* [Exercise aim]:
Once you reach the line containing "2. Web responsive" in the entries below, write out that line and each one after it down to the line containing "6. Interoperability (standard", exactly and with nothing added.

BEGIN Extracted information

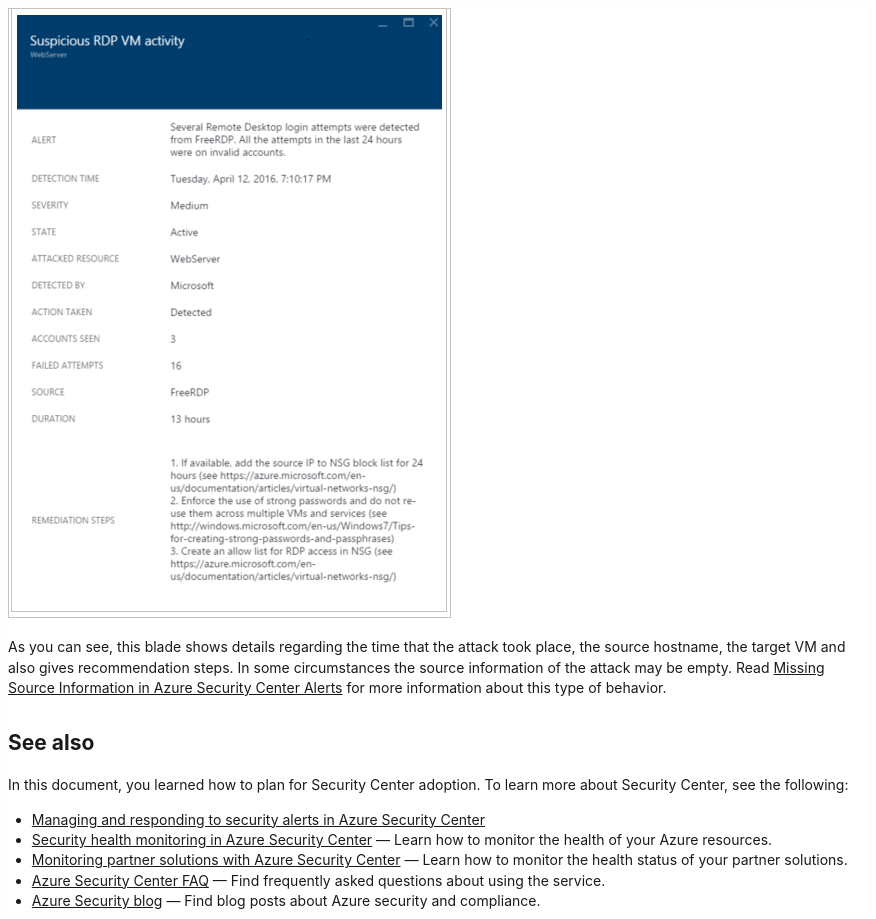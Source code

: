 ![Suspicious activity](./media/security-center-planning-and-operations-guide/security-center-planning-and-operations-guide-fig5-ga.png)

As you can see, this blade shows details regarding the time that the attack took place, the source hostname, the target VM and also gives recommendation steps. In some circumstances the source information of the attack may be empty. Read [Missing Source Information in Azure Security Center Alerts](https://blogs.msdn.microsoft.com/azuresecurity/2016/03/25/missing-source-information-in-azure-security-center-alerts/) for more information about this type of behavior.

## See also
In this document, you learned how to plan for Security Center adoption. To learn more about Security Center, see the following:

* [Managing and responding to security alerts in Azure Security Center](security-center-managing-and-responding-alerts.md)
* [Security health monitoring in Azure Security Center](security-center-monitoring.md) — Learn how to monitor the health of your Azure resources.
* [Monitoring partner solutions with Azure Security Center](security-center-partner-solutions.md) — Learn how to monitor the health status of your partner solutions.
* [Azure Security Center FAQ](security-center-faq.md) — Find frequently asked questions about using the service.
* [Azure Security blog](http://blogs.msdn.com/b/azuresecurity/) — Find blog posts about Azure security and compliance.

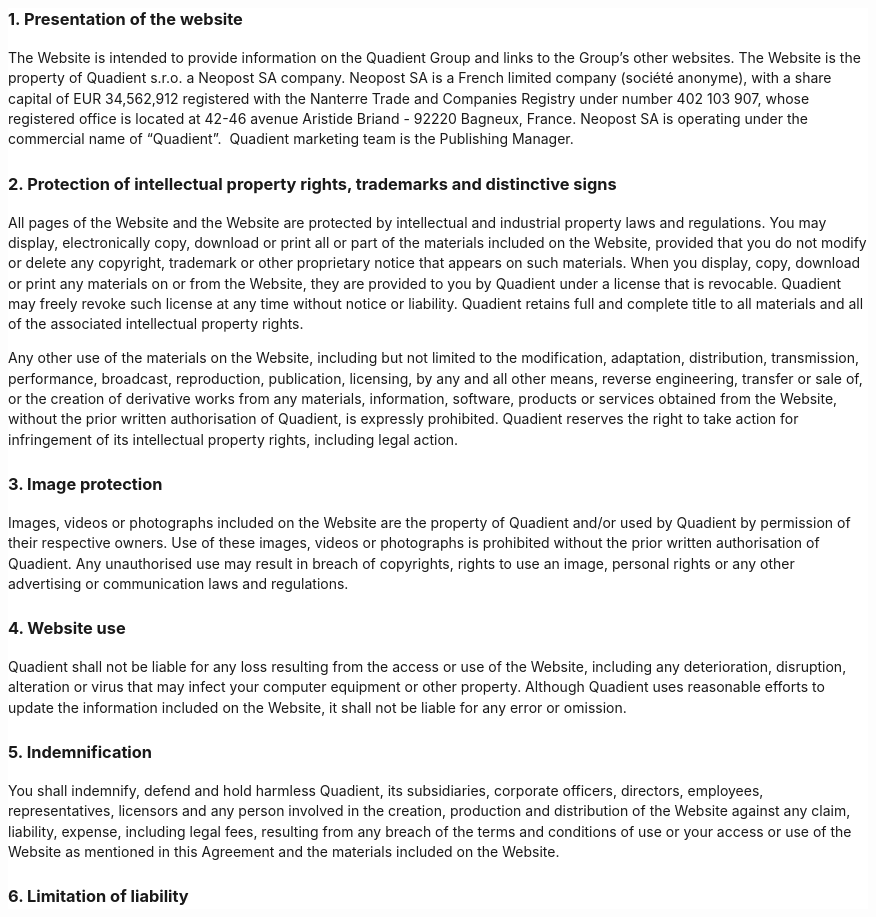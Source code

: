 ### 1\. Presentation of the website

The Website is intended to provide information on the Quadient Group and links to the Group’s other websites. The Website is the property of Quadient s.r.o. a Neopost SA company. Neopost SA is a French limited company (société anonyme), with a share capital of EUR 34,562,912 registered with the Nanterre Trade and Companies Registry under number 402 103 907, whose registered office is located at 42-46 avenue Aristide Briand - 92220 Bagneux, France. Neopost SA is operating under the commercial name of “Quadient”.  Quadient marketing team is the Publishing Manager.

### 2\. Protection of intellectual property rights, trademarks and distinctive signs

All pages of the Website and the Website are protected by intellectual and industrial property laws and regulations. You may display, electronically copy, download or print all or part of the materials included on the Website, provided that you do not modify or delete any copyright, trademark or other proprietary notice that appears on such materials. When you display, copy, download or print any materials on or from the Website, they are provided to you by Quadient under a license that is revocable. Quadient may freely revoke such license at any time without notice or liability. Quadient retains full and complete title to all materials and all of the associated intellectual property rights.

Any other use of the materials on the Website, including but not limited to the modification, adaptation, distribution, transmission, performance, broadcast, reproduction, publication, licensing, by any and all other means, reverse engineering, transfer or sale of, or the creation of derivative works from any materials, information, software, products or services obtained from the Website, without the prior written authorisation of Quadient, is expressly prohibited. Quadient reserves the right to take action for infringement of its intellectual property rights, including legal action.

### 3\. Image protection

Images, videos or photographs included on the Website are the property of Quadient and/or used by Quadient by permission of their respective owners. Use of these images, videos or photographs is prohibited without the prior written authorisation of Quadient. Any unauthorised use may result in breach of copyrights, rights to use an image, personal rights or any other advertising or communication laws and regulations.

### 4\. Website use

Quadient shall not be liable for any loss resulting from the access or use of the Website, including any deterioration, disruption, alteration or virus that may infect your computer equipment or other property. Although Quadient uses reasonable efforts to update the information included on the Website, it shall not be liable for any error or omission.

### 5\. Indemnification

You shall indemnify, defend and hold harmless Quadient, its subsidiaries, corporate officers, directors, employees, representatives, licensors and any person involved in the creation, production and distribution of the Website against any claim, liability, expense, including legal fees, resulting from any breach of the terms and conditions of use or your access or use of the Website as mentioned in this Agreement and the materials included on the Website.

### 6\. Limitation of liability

END Extracted information
BEGIN Extracted information

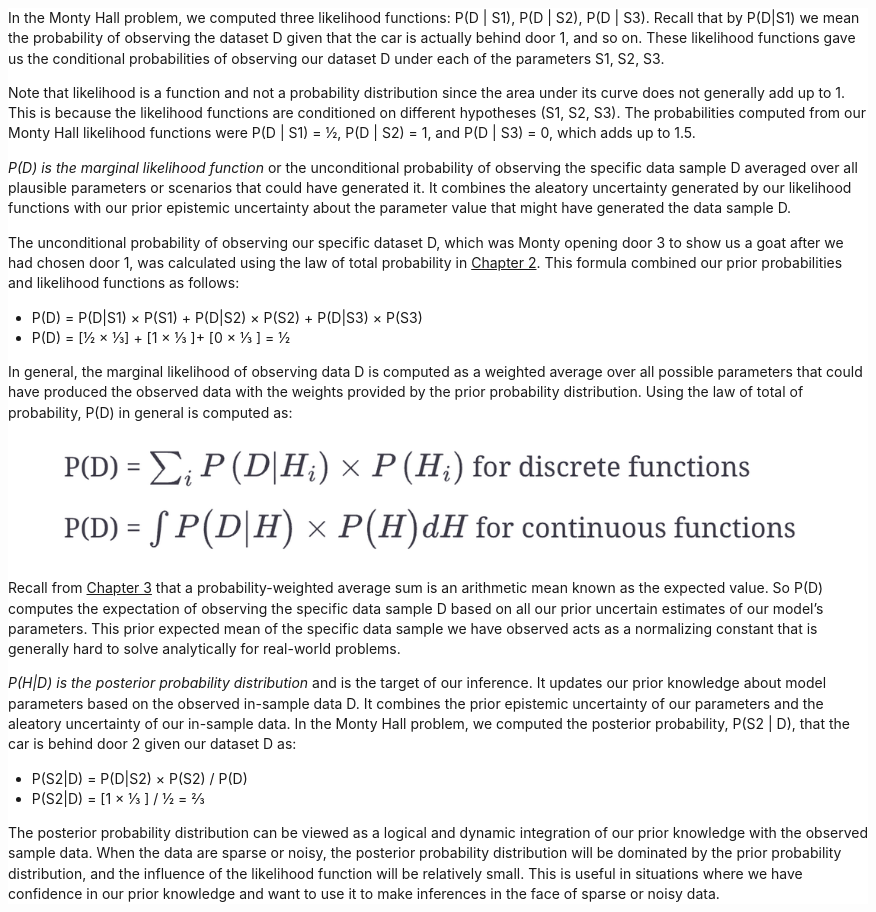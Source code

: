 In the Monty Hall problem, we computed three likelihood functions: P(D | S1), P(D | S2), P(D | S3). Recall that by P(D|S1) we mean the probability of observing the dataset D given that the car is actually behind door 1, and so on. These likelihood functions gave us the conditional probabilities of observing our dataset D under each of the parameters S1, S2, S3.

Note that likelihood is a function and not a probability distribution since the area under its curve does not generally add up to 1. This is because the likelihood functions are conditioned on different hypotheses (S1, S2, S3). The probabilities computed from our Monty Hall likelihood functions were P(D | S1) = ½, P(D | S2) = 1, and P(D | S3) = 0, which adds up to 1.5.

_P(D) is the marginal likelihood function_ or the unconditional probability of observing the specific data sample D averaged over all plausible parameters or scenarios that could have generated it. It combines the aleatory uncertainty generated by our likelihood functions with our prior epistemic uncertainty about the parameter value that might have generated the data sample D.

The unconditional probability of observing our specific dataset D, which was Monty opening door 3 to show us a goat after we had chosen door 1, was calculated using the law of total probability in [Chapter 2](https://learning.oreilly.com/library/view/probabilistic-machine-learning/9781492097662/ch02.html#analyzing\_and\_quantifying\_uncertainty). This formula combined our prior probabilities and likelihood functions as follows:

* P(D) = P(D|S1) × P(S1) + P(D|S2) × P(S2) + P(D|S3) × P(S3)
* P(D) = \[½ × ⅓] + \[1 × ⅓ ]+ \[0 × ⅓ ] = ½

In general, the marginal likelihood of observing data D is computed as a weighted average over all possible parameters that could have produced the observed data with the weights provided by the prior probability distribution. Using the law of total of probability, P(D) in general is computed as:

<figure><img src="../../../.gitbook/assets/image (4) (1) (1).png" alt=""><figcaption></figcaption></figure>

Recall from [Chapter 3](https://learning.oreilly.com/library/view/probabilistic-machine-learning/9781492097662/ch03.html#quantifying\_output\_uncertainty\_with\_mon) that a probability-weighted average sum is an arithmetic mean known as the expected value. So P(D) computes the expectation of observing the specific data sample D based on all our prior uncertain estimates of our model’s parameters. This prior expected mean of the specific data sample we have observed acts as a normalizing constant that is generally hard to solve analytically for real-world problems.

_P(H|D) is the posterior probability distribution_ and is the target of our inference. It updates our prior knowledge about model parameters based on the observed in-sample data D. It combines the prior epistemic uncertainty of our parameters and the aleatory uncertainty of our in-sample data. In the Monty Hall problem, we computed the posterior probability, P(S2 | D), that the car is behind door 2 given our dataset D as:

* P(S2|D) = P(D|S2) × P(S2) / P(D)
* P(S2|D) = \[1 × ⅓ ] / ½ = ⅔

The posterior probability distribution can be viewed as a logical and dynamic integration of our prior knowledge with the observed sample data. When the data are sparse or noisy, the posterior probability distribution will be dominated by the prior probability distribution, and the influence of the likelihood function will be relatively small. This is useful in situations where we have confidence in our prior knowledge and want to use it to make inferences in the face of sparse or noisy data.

END Extracted information
BEGIN Extracted information

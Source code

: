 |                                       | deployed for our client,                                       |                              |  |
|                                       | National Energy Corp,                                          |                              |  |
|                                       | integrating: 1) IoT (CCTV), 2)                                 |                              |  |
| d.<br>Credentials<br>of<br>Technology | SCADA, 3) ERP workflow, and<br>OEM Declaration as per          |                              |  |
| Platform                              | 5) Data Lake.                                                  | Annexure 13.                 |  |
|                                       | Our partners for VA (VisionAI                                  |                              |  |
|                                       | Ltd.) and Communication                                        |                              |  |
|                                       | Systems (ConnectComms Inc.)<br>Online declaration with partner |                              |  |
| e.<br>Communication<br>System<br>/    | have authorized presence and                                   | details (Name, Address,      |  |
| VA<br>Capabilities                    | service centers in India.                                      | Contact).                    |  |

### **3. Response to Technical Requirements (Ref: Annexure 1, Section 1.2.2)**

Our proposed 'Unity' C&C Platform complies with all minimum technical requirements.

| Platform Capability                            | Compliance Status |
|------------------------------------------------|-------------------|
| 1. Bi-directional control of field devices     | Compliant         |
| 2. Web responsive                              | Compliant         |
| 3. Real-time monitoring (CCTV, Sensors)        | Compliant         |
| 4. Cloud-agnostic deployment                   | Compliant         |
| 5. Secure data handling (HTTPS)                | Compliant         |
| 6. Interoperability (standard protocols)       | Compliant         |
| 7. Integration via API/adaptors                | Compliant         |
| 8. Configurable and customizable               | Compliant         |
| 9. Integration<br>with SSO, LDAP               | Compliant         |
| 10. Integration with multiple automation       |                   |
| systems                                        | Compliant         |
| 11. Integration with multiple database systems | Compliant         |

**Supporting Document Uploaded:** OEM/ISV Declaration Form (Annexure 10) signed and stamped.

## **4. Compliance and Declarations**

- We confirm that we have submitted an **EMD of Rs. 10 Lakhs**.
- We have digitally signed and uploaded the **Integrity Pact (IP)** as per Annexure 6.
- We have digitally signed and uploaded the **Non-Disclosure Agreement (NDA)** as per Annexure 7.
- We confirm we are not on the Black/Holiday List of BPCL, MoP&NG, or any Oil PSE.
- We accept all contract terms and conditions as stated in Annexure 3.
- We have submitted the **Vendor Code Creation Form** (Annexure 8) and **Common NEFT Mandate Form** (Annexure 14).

END Extracted information

* [Solution for this exercise]:
| 2. Web responsive                              | Compliant         |
| 3. Real-time monitoring (CCTV, Sensors)        | Compliant         |
| 4. Cloud-agnostic deployment                   | Compliant         |
| 5. Secure data handling (HTTPS)                | Compliant         |
| 6. Interoperability (standard protocols)       | Compliant         |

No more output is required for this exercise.